LISTED RECORDS —
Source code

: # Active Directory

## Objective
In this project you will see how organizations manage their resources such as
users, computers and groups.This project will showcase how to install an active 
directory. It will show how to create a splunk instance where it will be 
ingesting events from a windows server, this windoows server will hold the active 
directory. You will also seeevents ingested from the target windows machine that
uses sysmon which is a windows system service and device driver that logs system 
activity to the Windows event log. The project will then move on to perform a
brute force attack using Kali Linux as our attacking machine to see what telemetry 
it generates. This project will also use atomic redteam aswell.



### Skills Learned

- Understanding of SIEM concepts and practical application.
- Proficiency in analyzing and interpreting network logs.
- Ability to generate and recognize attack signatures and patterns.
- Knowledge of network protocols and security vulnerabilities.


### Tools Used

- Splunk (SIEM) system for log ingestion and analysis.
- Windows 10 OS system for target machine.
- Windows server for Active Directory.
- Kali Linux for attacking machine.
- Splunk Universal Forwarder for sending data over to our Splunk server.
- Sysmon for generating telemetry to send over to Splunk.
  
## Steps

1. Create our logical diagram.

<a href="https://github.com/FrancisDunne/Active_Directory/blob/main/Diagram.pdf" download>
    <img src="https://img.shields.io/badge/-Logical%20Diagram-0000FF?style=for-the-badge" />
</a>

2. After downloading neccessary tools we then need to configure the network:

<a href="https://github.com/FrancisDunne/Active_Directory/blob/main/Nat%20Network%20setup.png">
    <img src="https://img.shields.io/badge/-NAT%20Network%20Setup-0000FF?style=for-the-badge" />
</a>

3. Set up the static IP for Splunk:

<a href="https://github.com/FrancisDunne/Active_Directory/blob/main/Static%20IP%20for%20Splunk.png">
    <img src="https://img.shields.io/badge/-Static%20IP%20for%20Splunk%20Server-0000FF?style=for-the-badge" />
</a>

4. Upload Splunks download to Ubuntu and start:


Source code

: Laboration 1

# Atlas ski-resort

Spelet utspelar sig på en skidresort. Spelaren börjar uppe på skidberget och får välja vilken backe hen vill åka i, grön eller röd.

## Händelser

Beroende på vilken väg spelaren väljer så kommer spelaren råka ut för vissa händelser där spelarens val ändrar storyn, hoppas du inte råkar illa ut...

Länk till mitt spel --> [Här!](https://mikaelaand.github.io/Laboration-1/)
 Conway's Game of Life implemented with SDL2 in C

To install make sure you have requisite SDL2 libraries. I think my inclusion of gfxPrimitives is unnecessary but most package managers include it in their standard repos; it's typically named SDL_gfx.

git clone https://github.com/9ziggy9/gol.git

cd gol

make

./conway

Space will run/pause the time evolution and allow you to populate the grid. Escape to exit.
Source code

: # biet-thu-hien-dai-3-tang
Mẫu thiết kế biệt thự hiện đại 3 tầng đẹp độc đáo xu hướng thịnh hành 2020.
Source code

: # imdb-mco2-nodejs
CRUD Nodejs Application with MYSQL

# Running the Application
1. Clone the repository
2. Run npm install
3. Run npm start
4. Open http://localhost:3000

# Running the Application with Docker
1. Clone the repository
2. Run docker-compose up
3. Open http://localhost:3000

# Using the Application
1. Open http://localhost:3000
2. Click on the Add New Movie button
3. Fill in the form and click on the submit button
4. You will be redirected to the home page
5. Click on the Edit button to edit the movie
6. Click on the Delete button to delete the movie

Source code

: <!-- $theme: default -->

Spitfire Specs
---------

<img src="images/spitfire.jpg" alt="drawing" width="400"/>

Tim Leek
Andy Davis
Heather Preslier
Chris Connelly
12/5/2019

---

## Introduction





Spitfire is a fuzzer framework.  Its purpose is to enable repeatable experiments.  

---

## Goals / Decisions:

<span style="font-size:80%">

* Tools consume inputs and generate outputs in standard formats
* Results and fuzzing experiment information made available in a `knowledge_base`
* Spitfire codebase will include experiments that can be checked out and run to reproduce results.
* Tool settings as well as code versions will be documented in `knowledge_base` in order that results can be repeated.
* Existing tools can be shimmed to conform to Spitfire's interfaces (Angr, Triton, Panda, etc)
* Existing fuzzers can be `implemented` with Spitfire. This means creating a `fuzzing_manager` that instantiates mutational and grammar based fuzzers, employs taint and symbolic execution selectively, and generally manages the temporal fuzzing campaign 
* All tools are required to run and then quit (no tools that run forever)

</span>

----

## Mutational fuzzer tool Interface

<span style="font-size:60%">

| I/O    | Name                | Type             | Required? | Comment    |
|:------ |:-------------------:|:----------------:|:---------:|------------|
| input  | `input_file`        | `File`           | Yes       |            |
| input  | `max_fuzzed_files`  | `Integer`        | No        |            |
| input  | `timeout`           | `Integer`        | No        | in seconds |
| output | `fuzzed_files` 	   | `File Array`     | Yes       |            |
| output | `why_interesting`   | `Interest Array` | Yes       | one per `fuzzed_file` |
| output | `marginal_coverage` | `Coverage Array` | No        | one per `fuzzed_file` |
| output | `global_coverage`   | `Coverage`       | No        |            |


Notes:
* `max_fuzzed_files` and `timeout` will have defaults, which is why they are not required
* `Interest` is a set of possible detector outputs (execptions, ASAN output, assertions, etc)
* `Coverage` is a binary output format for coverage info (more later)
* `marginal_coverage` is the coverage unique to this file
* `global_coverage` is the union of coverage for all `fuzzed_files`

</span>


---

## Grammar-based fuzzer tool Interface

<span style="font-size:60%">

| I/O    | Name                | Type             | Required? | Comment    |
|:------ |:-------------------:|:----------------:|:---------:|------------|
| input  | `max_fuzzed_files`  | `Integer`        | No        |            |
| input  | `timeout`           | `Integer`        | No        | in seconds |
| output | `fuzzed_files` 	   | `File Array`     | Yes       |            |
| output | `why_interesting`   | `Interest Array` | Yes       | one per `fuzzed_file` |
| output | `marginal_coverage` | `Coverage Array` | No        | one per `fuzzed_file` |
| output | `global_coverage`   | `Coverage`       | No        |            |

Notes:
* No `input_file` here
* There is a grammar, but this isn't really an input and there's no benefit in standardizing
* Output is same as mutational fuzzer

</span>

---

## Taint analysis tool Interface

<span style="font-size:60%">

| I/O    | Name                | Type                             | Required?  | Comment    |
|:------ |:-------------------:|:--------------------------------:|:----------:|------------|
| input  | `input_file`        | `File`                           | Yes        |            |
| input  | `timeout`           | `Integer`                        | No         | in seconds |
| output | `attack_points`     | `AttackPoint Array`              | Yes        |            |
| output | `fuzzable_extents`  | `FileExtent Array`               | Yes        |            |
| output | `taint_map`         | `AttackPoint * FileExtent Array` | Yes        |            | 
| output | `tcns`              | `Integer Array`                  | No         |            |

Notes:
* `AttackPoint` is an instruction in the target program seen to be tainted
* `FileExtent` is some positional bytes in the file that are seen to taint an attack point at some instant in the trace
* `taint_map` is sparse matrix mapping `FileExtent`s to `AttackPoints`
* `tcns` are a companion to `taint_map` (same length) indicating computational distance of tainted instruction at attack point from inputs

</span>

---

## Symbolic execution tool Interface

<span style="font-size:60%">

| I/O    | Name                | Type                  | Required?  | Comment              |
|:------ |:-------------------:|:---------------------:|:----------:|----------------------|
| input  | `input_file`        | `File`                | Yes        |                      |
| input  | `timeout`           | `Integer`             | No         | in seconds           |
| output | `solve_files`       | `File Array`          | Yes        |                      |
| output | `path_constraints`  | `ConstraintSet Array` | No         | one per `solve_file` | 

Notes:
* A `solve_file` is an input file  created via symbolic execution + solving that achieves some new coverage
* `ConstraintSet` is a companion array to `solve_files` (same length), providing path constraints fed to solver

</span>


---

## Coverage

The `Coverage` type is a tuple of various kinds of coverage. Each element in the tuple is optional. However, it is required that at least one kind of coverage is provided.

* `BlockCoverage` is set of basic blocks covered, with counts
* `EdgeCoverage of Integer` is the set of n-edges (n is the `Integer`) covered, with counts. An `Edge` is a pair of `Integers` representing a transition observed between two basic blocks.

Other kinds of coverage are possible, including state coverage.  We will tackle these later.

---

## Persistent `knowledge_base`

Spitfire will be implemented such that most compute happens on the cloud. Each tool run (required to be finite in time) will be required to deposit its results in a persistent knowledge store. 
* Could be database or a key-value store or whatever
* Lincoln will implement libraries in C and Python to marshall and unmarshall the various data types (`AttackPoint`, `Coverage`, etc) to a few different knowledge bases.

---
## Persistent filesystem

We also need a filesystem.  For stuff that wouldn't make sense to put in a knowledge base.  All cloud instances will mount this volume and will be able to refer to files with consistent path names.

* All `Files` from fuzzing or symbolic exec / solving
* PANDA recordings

EXERCISE DESCRIPTION —
After reading the entries above, report the number of lines that include the string "then". Give no other text.

ANSWER BOX —
3